Here, we report the identification of a SSR marker tightly linked to Pm4a and the successful conversion of the RFLP marker BCD1231 of Pm4a to a STS marker and an allele-specific marker. The SSR marker is co-dominant and can be used for separating homozygous and heterozygous types. The allele-specific marker is dominant and produces a single band only in the Pm4a-carrying lines, which makes it possible to detect the gene using only staining without the need for electrophoresis (Gu et al. 1995). BCD1231 has been successfully applied in a wheat breeding program (Liu et al. 2000). We showed through analysis of the breeding lines and the segregation population that the STS markers identified were genetically consistent with the RFLP markers. Therefore, they can replace BCD1231 in breeding programs. The use of an allele-specific marker will make the selection process more simple and cost-effective.

Many wheat traits have been mapped using RFLP or RAPD markers. To facilitate the use of molecular markers in large-scale screening, RFLP markers need to be converted into PCR-based markers. Talbert et al (1994) were the first to convert wheat RFLP probes to STS markers. Since then, quite a few laboratories have generated STS primers from either wheat clones (Feuillet et al, 1995; Talbert et al. 1996), RAPD markers (Talbert et al. 1996; Hu et al. 1997; Dweikat et al. 2002), or AFLP bands (Prins et al. 2001; Parker and Langridge 2002; Smith et al. 2002). All of these conversions were based on wheat DNA sequences. Seyfarth et al. (1999) reported the development of a STS marker of BCD260 for adult plant leaf rust resistance gene Lr35 of wheat. The RFLP marker BCD1434 for Pm3a (Ma et al. 1994) was also converted to a STS marker (Ma and Sorrells, unpublished data). Generally speaking, the conversion of heterologous probes, such as barley clones (for example, the BCD probes) or oat clones (for example, the CDO probes), is more difficult because sequence polymorphism may exist between the homoeologous loci of wheat and barley or oat. In addition, the amplified products may not originate from the same loci the RFLP probes mapped (Erpelding et al. 1996). Byran et al. (1999) pointed out that the PCR primers based on wheat cDNA have a tendency to produce several PCR products in similar size. This is also true for the original STS marker of BCD1231 developed in this study. By using it, we obtained more than four products with a high level of homology, and these may include both the orthologous and the paralogous sequences. Thus, enzyme digestion of the PCR products had to be used to exploit the sequence variation among them. To alleviate this problem, other strategies, such as single-strand conformation polymorphism, could also be exploited (Forsstrom et al. 2003).

The allele-specific design for BCD1231 was complicated by its intra-chromosome repetition.
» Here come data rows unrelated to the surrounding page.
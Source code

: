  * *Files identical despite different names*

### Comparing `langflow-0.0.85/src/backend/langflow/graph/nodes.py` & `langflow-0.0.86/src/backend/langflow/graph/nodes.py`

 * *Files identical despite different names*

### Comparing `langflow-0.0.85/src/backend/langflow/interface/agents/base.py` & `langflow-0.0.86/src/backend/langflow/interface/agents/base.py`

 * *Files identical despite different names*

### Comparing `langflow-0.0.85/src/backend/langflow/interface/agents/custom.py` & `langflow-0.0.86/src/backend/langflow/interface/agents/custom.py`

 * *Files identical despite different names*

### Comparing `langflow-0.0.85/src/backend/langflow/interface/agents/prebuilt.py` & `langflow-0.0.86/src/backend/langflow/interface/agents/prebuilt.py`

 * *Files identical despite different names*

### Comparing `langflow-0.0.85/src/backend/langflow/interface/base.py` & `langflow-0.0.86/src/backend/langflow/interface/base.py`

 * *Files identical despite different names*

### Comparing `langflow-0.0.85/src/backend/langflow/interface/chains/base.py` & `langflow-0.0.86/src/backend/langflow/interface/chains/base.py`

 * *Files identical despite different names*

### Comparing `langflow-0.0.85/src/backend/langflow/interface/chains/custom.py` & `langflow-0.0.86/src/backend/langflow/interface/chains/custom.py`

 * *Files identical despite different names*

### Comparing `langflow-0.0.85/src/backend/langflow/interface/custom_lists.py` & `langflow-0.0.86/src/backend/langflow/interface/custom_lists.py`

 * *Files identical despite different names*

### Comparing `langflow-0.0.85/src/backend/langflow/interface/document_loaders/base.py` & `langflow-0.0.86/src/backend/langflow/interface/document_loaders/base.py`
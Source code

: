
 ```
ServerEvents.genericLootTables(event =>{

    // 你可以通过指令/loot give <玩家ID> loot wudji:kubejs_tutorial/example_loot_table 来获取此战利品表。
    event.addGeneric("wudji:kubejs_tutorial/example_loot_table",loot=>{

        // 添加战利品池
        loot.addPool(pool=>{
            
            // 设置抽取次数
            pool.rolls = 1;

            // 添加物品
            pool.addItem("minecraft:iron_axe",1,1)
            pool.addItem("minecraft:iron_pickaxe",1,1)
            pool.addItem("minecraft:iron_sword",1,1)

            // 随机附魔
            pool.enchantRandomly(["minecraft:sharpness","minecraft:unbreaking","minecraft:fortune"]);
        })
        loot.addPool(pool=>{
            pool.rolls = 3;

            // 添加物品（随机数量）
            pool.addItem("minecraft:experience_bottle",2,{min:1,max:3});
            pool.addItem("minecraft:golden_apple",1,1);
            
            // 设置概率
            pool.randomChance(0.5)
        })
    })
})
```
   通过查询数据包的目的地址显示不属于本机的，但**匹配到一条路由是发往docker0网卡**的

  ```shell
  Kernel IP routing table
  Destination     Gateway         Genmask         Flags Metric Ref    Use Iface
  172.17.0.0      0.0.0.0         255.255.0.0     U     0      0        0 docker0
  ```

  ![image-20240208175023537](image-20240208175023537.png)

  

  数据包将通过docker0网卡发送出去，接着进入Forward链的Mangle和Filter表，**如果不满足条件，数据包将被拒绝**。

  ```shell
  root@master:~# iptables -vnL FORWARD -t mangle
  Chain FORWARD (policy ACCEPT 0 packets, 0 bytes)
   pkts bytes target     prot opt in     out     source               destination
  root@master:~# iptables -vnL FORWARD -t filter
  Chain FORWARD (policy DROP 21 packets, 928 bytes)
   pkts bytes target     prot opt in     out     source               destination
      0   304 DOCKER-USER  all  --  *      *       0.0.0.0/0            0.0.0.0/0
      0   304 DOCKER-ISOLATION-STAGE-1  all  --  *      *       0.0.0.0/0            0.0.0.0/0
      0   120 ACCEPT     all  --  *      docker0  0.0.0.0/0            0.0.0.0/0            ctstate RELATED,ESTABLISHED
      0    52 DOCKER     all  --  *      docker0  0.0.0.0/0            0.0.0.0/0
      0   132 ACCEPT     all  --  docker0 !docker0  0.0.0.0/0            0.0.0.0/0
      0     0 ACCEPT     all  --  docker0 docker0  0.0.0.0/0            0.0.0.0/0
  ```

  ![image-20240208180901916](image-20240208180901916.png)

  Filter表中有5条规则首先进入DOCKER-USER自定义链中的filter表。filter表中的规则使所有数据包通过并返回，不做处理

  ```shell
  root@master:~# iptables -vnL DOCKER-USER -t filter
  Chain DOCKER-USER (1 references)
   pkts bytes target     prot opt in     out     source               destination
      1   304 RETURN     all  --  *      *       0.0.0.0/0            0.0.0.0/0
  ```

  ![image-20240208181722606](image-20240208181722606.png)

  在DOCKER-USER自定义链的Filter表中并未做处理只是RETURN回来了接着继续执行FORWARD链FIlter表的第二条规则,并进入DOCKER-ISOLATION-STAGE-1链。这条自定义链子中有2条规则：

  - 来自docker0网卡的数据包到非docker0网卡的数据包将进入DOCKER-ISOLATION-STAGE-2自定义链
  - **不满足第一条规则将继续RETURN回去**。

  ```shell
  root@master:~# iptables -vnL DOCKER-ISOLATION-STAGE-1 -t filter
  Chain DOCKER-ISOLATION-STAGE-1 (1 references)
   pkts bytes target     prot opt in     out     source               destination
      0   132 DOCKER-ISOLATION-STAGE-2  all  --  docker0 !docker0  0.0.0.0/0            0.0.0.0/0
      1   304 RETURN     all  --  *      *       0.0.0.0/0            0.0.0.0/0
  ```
As reported in Ma et al (1994), two loci detected by BCD1231, including xbcd1231-Pm4a, were tightly linked to each other in 2AL, which explained why more than three kinds of homologous sequences were amplified by the first STS marker. Since the approximately 1.6-kb sequences cover three full introns, to test the feasibility for developing allele-specific markers using the sequence information on hand, we designed two SNP (R3 and R4) primers based on an exon sequence and two (R1 and R2) primers based on the intron sequence (starting at +410 in Fig. 3). The R1 primer produced the expected results, which only amplified a 470-bp product in Pm4a-carrying lines.

The low level of DNA sequence variation in wheat (Bryan et al 1999), especially when the coding regions are targeted, is another limitation in designing allele-specific primers. Our study implies that the large variation in the intron regions could make it easier to develop such primers and that it should be taken advantage of. Since introns often evolve faster and contain more sequence variations, the rich polymorphism of the intron regions in homoeologous loci is particularly useful in design locus-specific primers.